Pour autant, ce n’est pas la facilité qui prévaut ici, puisque la soprano a choisi de s’exprimer en quatre langues : français (Debussy, Chausson, Fauré), allemand (Schubert, Strauss), russe (Rachmaninov) et anglais (Britten, Bolcom). Avec sa discipline bien spécifique, l’exercice de la mélodie impose en outre à cette grande voix de se « rapetisser » à des dimensions bien différentes de celles d’une scène d’opéra. Et même si l’on sent que la voix de Cyrielle Ndjiki Nya n’aspire qu’à s’épanouir dans les puissantes passions du théâtre lyrique, l’interprétation des lieder a cela de précieux qu’il lui impose de prêter attention à une émission qu’on croirait volontiers naturelle, comme si elle n’avait qu’à ouvrir la bouche pour émettre les sons les plus puissants.

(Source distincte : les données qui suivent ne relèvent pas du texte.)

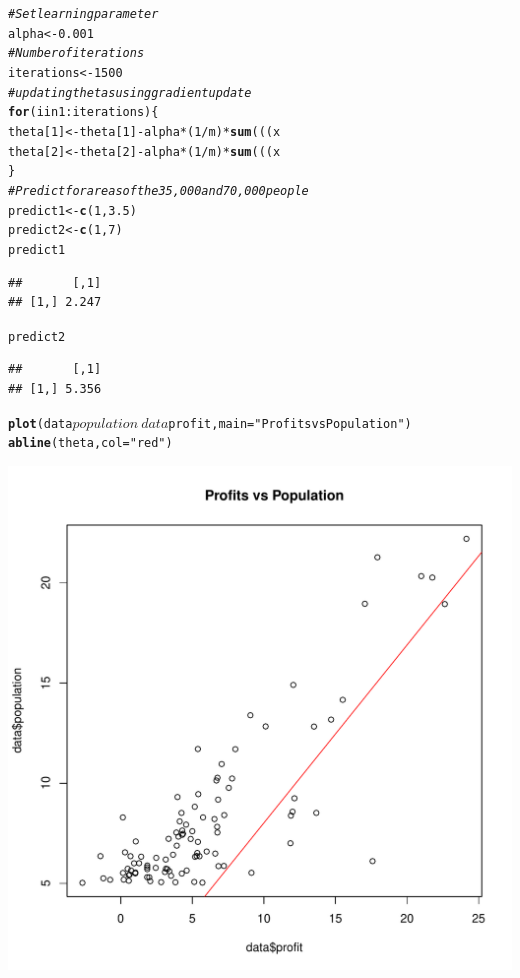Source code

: \documentclass[12pt, a4paper, oneside]{article}\usepackage[]{graphicx}\usepackage[]{color}
\makeatletter
\def\maxwidth{ %
  \ifdim\Gin@nat@width>\linewidth
    \linewidth
  \else
    \Gin@nat@width
  \fi
}
\newcommand{\hlstr}[1]{\textcolor[rgb]{0.192,0.494,0.8}{#1}}%
\newcommand{\hlcom}[1]{\textcolor[rgb]{0.678,0.584,0.686}{\textit{#1}}}%
\newcommand{\hlkwd}[1]{\textcolor[rgb]{0.737,0.353,0.396}{\textbf{#1}}}%
\newenvironment{kframe}{%
 \def\at@end@of@kframe{}%
 \ifinner\ifhmode%
  \def\at@end@of@kframe{\end{minipage}}%
  \begin{minipage}{\columnwidth}%
 \fi\fi%
 \def\FrameCommand##1{\hskip\@totalleftmargin \hskip-\fboxsep
 \colorbox{shadecolor}{##1}\hskip-\fboxsep
     \hskip-\linewidth \hskip-\@totalleftmargin \hskip\columnwidth}%
 \MakeFramed {\advance\hsize-\width
   \@totalleftmargin\z@ \linewidth\hsize
   \@setminipage}}%
 {\par\unskip\endMakeFramed%
 \at@end@of@kframe}
\newenvironment{knitrout}{}{} %
\makeatother
\begin{document}
\begin{knitrout}
\color{fgcolor}\begin{kframe}
\begin{alltt}
\hlcom{# Set learning parameter}
alpha <- 0.001
\hlcom{# Number of iterations}
iterations <- 1500
\hlcom{# updating thetas using gradient update}
\hlkwd{for} (i in 1:iterations) \{
    theta[1] <- theta[1] - alpha * (1/m) * \hlkwd{sum}(((x %
    theta[2] <- theta[2] - alpha * (1/m) * \hlkwd{sum}(((x %
\}
\hlcom{# Predict for areas of the 35,000 and 70,000 people}
predict1 <- \hlkwd{c}(1, 3.5) %
predict2 <- \hlkwd{c}(1, 7) %
predict1
\end{alltt}
\begin{verbatim}
##       [,1]
## [1,] 2.247
\end{verbatim}
\begin{alltt}
predict2
\end{alltt}
\begin{verbatim}
##       [,1]
## [1,] 5.356
\end{verbatim}
\begin{alltt}
\hlkwd{plot}(data$population ~ data$profit, main = \hlstr{"Profits vs Population"})
\hlkwd{abline}(theta, col = \hlstr{"red"})
\end{alltt}
\end{kframe}
\includegraphics[width=\maxwidth]{figure/Regression3} 

\end{knitrout}
\end{document}
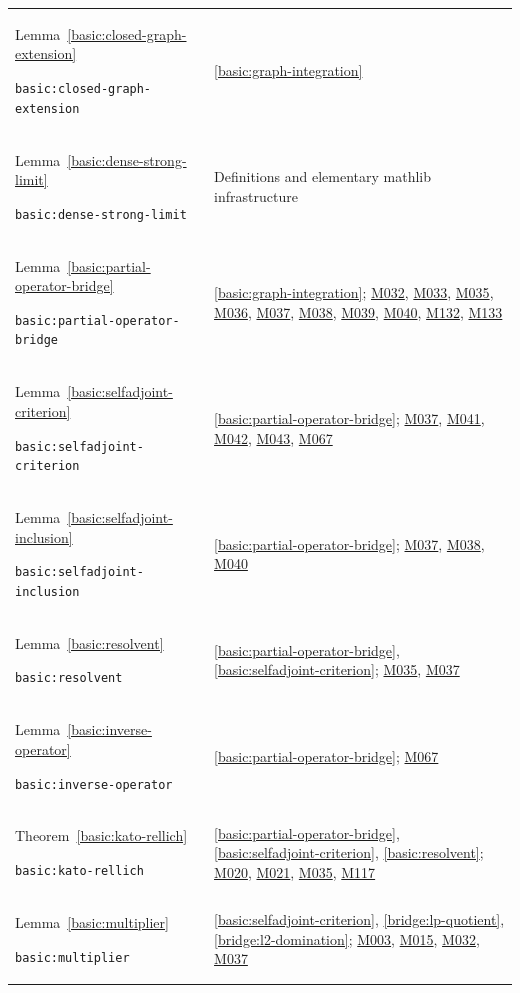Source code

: \documentclass[11pt,a4paper]{article}
\theoremstyle{definition}
\theoremstyle{remark}
\begin{document}
\begin{longtable}{@{}p{}p{}@{}}
Lemma~\ref{basic:closed-graph-extension}\par\nolinkurl{basic:closed-graph-extension} & \ref{basic:graph-integration} \\[4pt]
Lemma~\ref{basic:dense-strong-limit}\par\nolinkurl{basic:dense-strong-limit} & Definitions and elementary mathlib infrastructure \\[4pt]
Lemma~\ref{basic:partial-operator-bridge}\par\nolinkurl{basic:partial-operator-bridge} & \ref{basic:graph-integration}; \hyperref[base:M032]{M032}, \hyperref[base:M033]{M033}, \hyperref[base:M035]{M035}, \hyperref[base:M036]{M036}, \hyperref[base:M037]{M037}, \hyperref[base:M038]{M038}, \hyperref[base:M039]{M039}, \hyperref[base:M040]{M040}, \hyperref[base:M132]{M132}, \hyperref[base:M133]{M133} \\[4pt]
Lemma~\ref{basic:selfadjoint-criterion}\par\nolinkurl{basic:selfadjoint-criterion} & \ref{basic:partial-operator-bridge}; \hyperref[base:M037]{M037}, \hyperref[base:M041]{M041}, \hyperref[base:M042]{M042}, \hyperref[base:M043]{M043}, \hyperref[base:M067]{M067} \\[4pt]
Lemma~\ref{basic:selfadjoint-inclusion}\par\nolinkurl{basic:selfadjoint-inclusion} & \ref{basic:partial-operator-bridge}; \hyperref[base:M037]{M037}, \hyperref[base:M038]{M038}, \hyperref[base:M040]{M040} \\[4pt]
Lemma~\ref{basic:resolvent}\par\nolinkurl{basic:resolvent} & \ref{basic:partial-operator-bridge}, \ref{basic:selfadjoint-criterion}; \hyperref[base:M035]{M035}, \hyperref[base:M037]{M037} \\[4pt]
Lemma~\ref{basic:inverse-operator}\par\nolinkurl{basic:inverse-operator} & \ref{basic:partial-operator-bridge}; \hyperref[base:M067]{M067} \\[4pt]
Theorem~\ref{basic:kato-rellich}\par\nolinkurl{basic:kato-rellich} & \ref{basic:partial-operator-bridge}, \ref{basic:selfadjoint-criterion}, \ref{basic:resolvent}; \hyperref[base:M020]{M020}, \hyperref[base:M021]{M021}, \hyperref[base:M035]{M035}, \hyperref[base:M117]{M117} \\[4pt]
Lemma~\ref{basic:multiplier}\par\nolinkurl{basic:multiplier} & \ref{basic:selfadjoint-criterion}, \ref{bridge:lp-quotient}, \ref{bridge:l2-domination}; \hyperref[base:M003]{M003}, \hyperref[base:M015]{M015}, \hyperref[base:M032]{M032}, \hyperref[base:M037]{M037} \\[4pt]

\end{longtable}
\end{document}

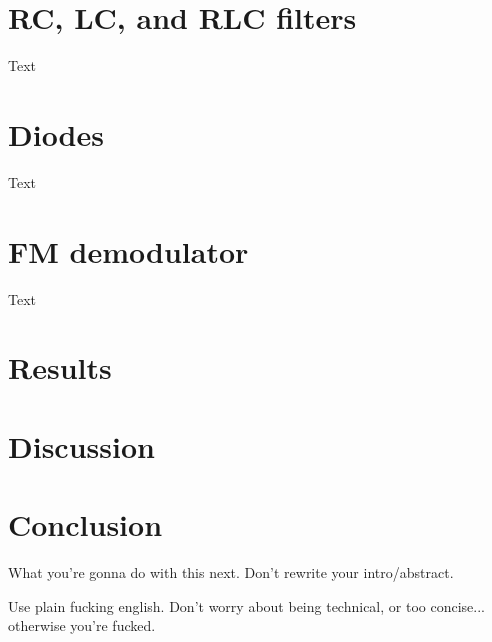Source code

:\documentclass[11pt]{article}
\begin{document}
\section{RC, LC, and RLC filters}

Text

\section{Diodes}

Text

\section{FM demodulator}

Text

\section{Results}

\section{Discussion}

\section{Conclusion}

What you're gonna do with this next.  Don't rewrite your intro/abstract.

Use plain fucking english.  Don't worry about being technical, or too
concise... otherwise you're fucked.
\end{document}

Excellent exercice de diction également : le français ici chanté est parfaitement limpide – on ne perd pas un mot de La Chanson perpétuelle, par exemple – et sans la moindre affectation. L’anglais paraît lui aussi tout à fait idiomatique, et nous laisserons à des juges plus compétents le soin d’évaluer l’articulation de deux autres langues. Les Trois Chansons de Bilitis sont sans doute le moment où la soprano doit le mieux doser sa voix, pour respecter ce chant si proche du parlé qu’a voulu Debussy, sans emphase même dans le passage le plus torride de « La Chevelure », et sans tomber dans l’excès inverse qui consisterait à détimbrer dans la nuance piano. La chanteuse est constamment expressive, et respecte tout l’humour des Cabaret Songs, qu’il s’agisse du « Funeral Blues », superbe tant dans sa première partie, dans le bas de la tessiture, que dans la deuxième, où la voix peut davantage se lâcher, ou des deux Bolcom, l’amusant « Toothbrush Time » marquant la fin du programme.
Chaleureusement applaudies, les deux interprètes concèdent en bis un « Allerseelen » de Richard Strauss parfaitement maîtrisé.
Cyrille Ndjiki Nya, soprano
Kaoli Ono, piano.
Œuvres de Debussy, Chausson, Fauré, Schubert, Strauss, Rachmaninov, Britten, Bolcom
Auditorium du musée d’Orsay, mardi 21 novembre, 12h30.